If this business model is the end all be all, shouldn’t we all be, “Liking” – “You’ve got mail?”
How about Twitter™. The now newest, greatest, revolutionary new platform to come along since sliced..I mean FB. In under 3 months since its IPO (initial public offering) its jumped from the hopes of making money, to a company worth some $40 BILLION dollars. (remember it currently doesn’t make a profit)
If one listens carefully, they now seem to be desperately jaw boning any and all types of advertising plans to justify why all this new-found wealth (share prices) needs to remain there in this increasingly nervous market.
This may be more difficult than first imagined with it being reported across the media space, the tweeters themselves are expressing down right contention to any so-called advertising pushed into their tweets. If that’s true where’s the model to support $10 Billion let alone $40 Billion?
Problem with all this is the very real fact that all the “free money” being pumped into the markets fueling speculation by investment funds from the Federal Reserve is suddenly being reduced. All these speculative bets fueled by “hot money” will be the first to suffer à la 1990’s style. And anyone with any financial acumen knows it.
I have stated for years: “The only ones making money from social media, are the ones selling people the idea they need social media.”
Just look to, or remember all those stories that are consistently thrown across the financial media and others. All those buzz terms like: “user generation, followers, likes, connections,” and more? All touted as “The” metrics of relevancy for anyone using or purchasing. Now? Seems what’s needed for tangible, reliable, clear metrics is moving from the asking stage – to the demanding stage.
Advertisers and users want to know exactly what they are getting. As well as – what they’re not. Just a few years ago that was looked upon as only something the “uniformed” would ask. One had to just have “faith” in all these concepts for it was such a new industry. Well – not anymore.
One of the fastest growing sectors within social media oddly enough are companies whose sole purpose is to prove all those ads the social media giants say is being seen by real people actually are. Along with verifying (or trying to) legitimate users as opposed to fake.
What a nerve, where’s the trust I say! Oh the humanity!
Don’t get me wrong, social has its place. However, that place must be put into its proper context. Along with real, understandable, verifiable metrics to warrant the allocation of real money.
Just remember this if nothing else: As of this writing, I know of no bank that accepts, “likes, followers,” et al as payment, deposit, or legal tender to pay the mortgage. Period. And what shouldn’t be lost on this is neither do these companies.
Yet, if you would like to purchase a “Like,” well, you can buy them for pennies by the thousand. Need Twitter followers? Again, no problem – about $10 per thousand.

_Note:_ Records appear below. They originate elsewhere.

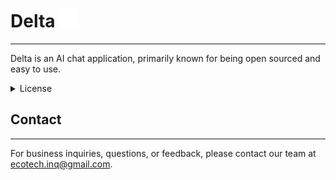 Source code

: # Delta <img src="Assets/Delta.png" alt="Delta Logo" width="30" height="30">
---
Delta is an AI chat application, primarily known for being open sourced and easy to use.

<details>
  <summary>License</summary>
  Distrubted under the MIT (Massachusetts Institute of Technology) license.
  See LICENSE (file) for more information.
  <summary>Technologies</summary>

  **Frontend** *(Specified as "Frontend")*: React.js

  **Backend** *(Specified as "Backend")*: Node.js
</details>

## Contact
---
For business inquiries, questions, or feedback, please contact our team at ecotech.inq@gmail.com.
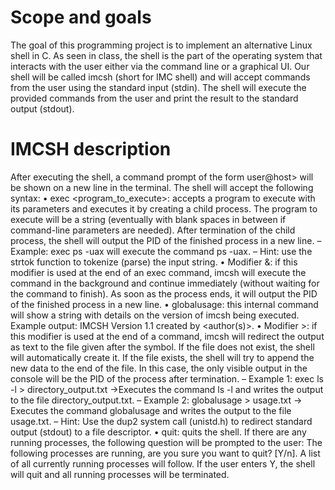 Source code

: # Scope and goals
The goal of this programming project is to implement an alternative Linux shell in C. As seen in class,
the shell is the part of the operating system that interacts with the user either via the command line or a
graphical UI. Our shell will be called imcsh (short for IMC shell) and will accept commands from the user
using the standard input (stdin). The shell will execute the provided commands from the user and print the
result to the standard output (stdout).

# IMCSH description
After executing the shell, a command prompt of the form user@host> will be shown on a new line in the
terminal. The shell will accept the following syntax:
• exec <program_to_execute>: accepts a program to execute with its parameters and executes it by
creating a child process. The program to execute will be a string (eventually with blank spaces in
between if command-line parameters are needed). After termination of the child process, the shell will
output the PID of the finished process in a new line.
– Example: exec ps -uax will execute the command ps -uax.
– Hint: use the strtok function to tokenize (parse) the input string.
• Modifier &: if this modifier is used at the end of an exec command, imcsh will execute the command
in the background and continue immediately (without waiting for the command to finish). As soon as
the process ends, it will output the PID of the finished process in a new line.
• globalusage: this internal command will show a string with details on the version of imcsh being
executed. Example output: IMCSH Version 1.1 created by <author(s)>.
• Modifier >: if this modifier is used at the end of a command, imcsh will redirect the output as text to
the file given after the symbol. If the file does not exist, the shell will automatically create it. If the
file exists, the shell will try to append the new data to the end of the file. In this case, the only visible
output in the console will be the PID of the process after termination.
– Example 1: exec ls -l > directory_output.txt →Executes the command ls -l and writes
the output to the file directory_output.txt.
– Example 2: globalusage > usage.txt → Executes the command globalusage and writes the
output to the file usage.txt.
– Hint: Use the dup2 system call (unistd.h) to redirect standard output (stdout) to a file descriptor.
• quit: quits the shell. If there are any running processes, the following question will be prompted to the
user: The following processes are running, are you sure you want to quit? [Y/n]. A
list of all currently running processes will follow. If the user enters Y, the shell will quit and all running
processes will be terminated.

Or, if you need that big time, look like your someone important – you can get a million, for around $600.00.
You can read a ZeroHedge™ condensed view on the latest from an AP® article here.
It seems all these business models based on anything and everything advertiser related will be coming under even more scrutiny. It seems “big media” may all of a sudden be realizing their getting smoked by these new kids mirroring or taking a page from their old tactics.

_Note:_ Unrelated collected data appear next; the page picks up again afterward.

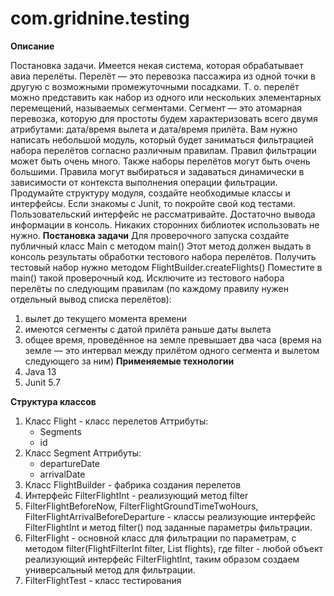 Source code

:# com.gridnine.testing
**Описание**

Постановка задачи.
Имеется некая система, которая обрабатывает авиа перелёты. Перелёт — это перевозка пассажира из одной точки в другую с возможными промежуточными посадками. Т. о. перелёт можно представить как набор из одного или нескольких элементарных перемещений, называемых сегментами. Сегмент — это атомарная перевозка, которую для простоты будем характеризовать всего двумя атрибутами: дата/время вылета и дата/время прилёта.
Вам нужно написать небольшой модуль, который будет заниматься фильтрацией набора перелётов согласно различным правилам. Правил фильтрации может быть очень много. Также наборы перелётов могут быть очень большими. Правила могут выбираться и задаваться динамически в зависимости от контекста выполнения операции фильтрации.
Продумайте структуру модуля, создайте необходимые классы и интерфейсы. Если знакомы с Junit, то покройте свой код тестами. Пользовательский интерфейс не рассматривайте. Достаточно вывода информации в консоль. Никаких сторонних библиотек использовать не нужно.
**Постановка задачи**
Для проверочного запуска создайте публичный класс Main c методом main() Этот метод должен выдать в консоль результаты обработки тестового набора перелётов. Получить тестовый набор нужно методом FlightBuilder.createFlights()
Поместите в main() такой проверочный код. Исключите из тестового набора перелёты по следующим правилам (по каждому правилу нужен отдельный вывод списка перелётов):
1.	вылет до текущего момента времени
2.	имеются сегменты с датой прилёта раньше даты вылета
3.	общее время, проведённое на земле превышает два часа (время на земле — это интервал между прилётом одного сегмента и вылетом следующего за ним)
**Применяемые технологии**
1. Java 13
2. Junit 5.7

**Структура классов**
1. Класс Flight - класс перелетов
    Аттрибуты:
    - Segments
    - id
2. Класс Segment
    Аттрибуты:
    - departureDate
    - arrivalDate
3. Класс FlightBuilder - фабрика создания перелетов 
4. Интерфейс FilterFlightInt - реализующий метод filter
5. FilterFlightBeforeNow, FilterFlightGroundTimeTwoHours, FilterFlightArrivalBeforeDeparture - классы реализующие интерфейс FilterFlightInt и метод filter() под заданные параметры фильтрации.
6. FilterFlight - основной класс для фильтрации по параметрам, с методом filter(FlightFilterInt filter, List<Flights> flights), где filter - любой объект реализующий интерфейс FilterFlightInt, таким образом создаем универсальный метод для фильтрации.
7. FilterFlightTest - класс тестирования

With such revelations now being reported, exactly what takes place when “big advertising” no longer accepts social medias metrics?
Ad placements and revenue allocations are based on these very (now highly questionable) metrics they’ve been touting or using as to bludgeon their competition in enticing ad dollars away from them, and into their coffers.
They’re not alone in questioning current models, IPO’s, acquisitions, and more. It seems since we are in this new blood chilling climate, aka “QE tapering.” The very crowd that cheered the cheers the past 5 years, is now pondering the “brilliance” of their earlier calls. Along with a more pointed glare towards the “brilliance” of some others. Just look at what was shown and hailed as evidence to support the brilliance or prowess of these titans of social.
Another gotta have company of social media? Well Instagram® was bought by Facebook for $1 Billion because? Well, I guess you gotta have it so no one else can. Right? So scared it seemed that users were leaving FB for Instagram the need became self-evident. Or, so was reported.
What else has been reported? Well, its been stated by reputable sources after the purchase of Instagram they began losing nearly half their daily users per month over a privacy backlash, a fury over ad placements, and more. Hmmmm.
So, what is the touch stone of all social media giants to do with not only a diminishing base on its newly acquired platform but, is once again losing the narrative? (the narrative, they are the model because, they are FB)
Well don’t spend another billion dollars. Go full-bore in offering $3 BILLION for a company that seems even more implausible to turn a profit based on logical (verifiable) metrics: Snapchat™.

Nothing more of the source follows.